From: Alan Jenkins <alan.christopher.jenkins@gmail.com>
To: David Howells <dhowells@redhat.com>, viro@zeniv.linux.org.uk
Cc: linux-api@vger.kernel.org, torvalds@linux-foundation.org,
linux-fsdevel@vger.kernel.org, linux-kernel@vger.kernel.org
Subject: Re: [PATCH 01/33] vfs: syscall: Add open_tree(2) to reference or clone a mount [ver #11]
Date: Thu, 2 Aug 2018 18:31:06 +0100 [thread overview]
Message-ID: <7a292a44-7e17-572b-2d1e-0085ef400010@gmail.com> (raw)
In-Reply-To: <153313705165.13253.4602180607294286849.stgit@warthog.procyon.org.uk>
Hi
I found this interesting, though I don't entirely follow the kernel
mount/unmount code. I had one puzzle about the code, and two questions
which I was largely able to answer.
On 01/08/18 16:24, David Howells wrote:
> +void dissolve_on_fput(struct vfsmount *mnt)
> +{
> + namespace_lock();
> + lock_mount_hash();
> + mntget(mnt);
> + umount_tree(real_mount(mnt), UMOUNT_SYNC);
> + unlock_mount_hash();
> + namespace_unlock();
> +}
Can I ask why UMOUNT_SYNC is used here? I feel like I must have missed
something, but doesn't it skip the IS_MNT_LOCKED() check in
disconnect_mount() ?
UMOUNT_SYNC seems used for non-lazy unmounts, and in internal cleanups
where userspace wouldn't be able to see. But I think userspace can keep
watching in this case, e.g. by `fd2 = openat(fd, ".", O_PATH)` (or `fd2
= open_tree(fd, ".", 0)` ?). I would think this function should avoid
using UMOUNT_SYNC, like lazy unmount avoids it.
> From: Al Viro <viro@zeniv.linux.org.uk>
>
> open_tree(dfd, pathname, flags)
>
> Returns an O_PATH-opened file descriptor or an error.

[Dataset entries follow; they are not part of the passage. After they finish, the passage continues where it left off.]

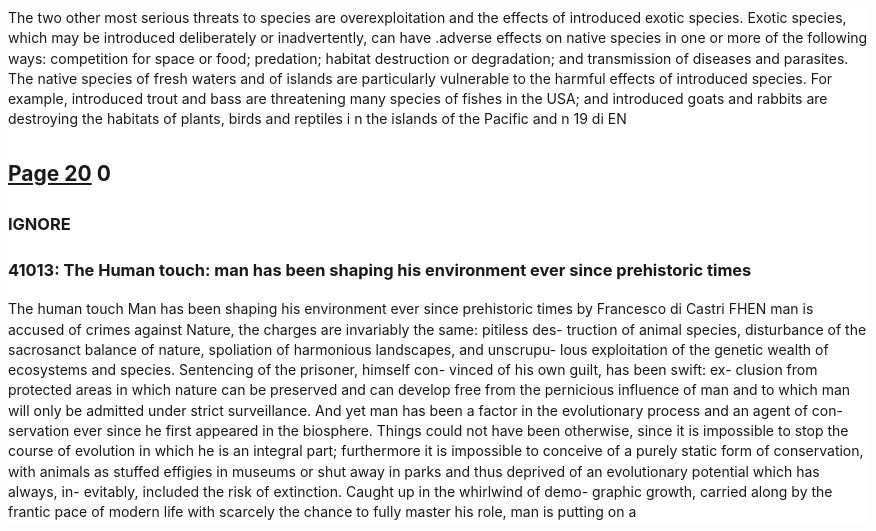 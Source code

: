 The two other most serious threats to species are overexploitation 
and the effects of introduced exotic species. Exotic species, 
which may be introduced deliberately or inadvertently, can have 
.adverse effects on native species in one or more of the following 
ways: competition for space or food; predation; habitat destruction 
or degradation; and transmission of diseases and parasites. 
The native species of fresh waters and of islands are particularly 
vulnerable to the harmful effects of introduced species. For example, 
introduced trout and bass are threatening many species of fishes in 
the USA; and introduced goats and rabbits are destroying the 
habitats of plants, birds and reptiles i n the islands of the Pacific and 
n 
19 
di EN

## [Page 20](https://demo.humlab.umu.se/courier/074757engo.pdf#page=20) 0

### IGNORE

  


### 41013: The Human touch: man has been shaping his environment ever since prehistoric times

The human 
touch 
Man has been shaping 
his environment 
ever since 
prehistoric times 
by Francesco di Castri 
FHEN man is accused of crimes 
against Nature, the charges are 
invariably the same: pitiless des- 
truction of animal species, disturbance of 
the sacrosanct balance of nature, spoliation 
of harmonious landscapes, and unscrupu- 
lous exploitation of the genetic wealth of 
ecosystems and species. 
Sentencing of the prisoner, himself con- 
vinced of his own guilt, has been swift: ex- 
clusion from protected areas in which nature 
can be preserved and can develop free from 
the pernicious influence of man and to 
which man will only be admitted under strict 
surveillance. 
And yet man has been a factor in the 
evolutionary process and an agent of con- 
servation ever since he first appeared in the 
biosphere. Things could not have been 
otherwise, since it is impossible to stop the 
course of evolution in which he is an integral 
part; furthermore it is impossible to conceive 
of a purely static form of conservation, with 
animals as stuffed effigies in museums or 
shut away in parks and thus deprived of an 
evolutionary potential which has always, in- 
evitably, included the risk of extinction. 
Caught up in the whirlwind of demo- 
graphic growth, carried along by the frantic 
pace of modern life with scarcely the chance 
to fully master his role, man is putting on a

> dfd and pathname specify the location to open, in usual
> fashion (see e.g. fstatat(2)). flags should be an OR of
> some of the following:
> * AT_PATH_EMPTY, AT_NO_AUTOMOUNT, AT_SYMLINK_NOFOLLOW -
> same meanings as usual
> * OPEN_TREE_CLOEXEC - make the resulting descriptor
> close-on-exec
> * OPEN_TREE_CLONE or OPEN_TREE_CLONE | AT_RECURSIVE -
> instead of opening the location in question, create a detached
> mount tree matching the subtree rooted at location specified by
> dfd/pathname. With AT_RECURSIVE the entire subtree is cloned,
> without it - only the part within in the mount containing the
> location in question. In other words, the same as mount --rbind
> or mount --bind would've taken.
One of the limitations documented for `mount --bind`, is that `mount -o
bind,ro` is not atomic. There's a workaround if you need it, it's just
a bit clunky. I wondered if it was possible to improve `mount` by
changing the mount flags between OPEN_TREE_CLONE and move_mount().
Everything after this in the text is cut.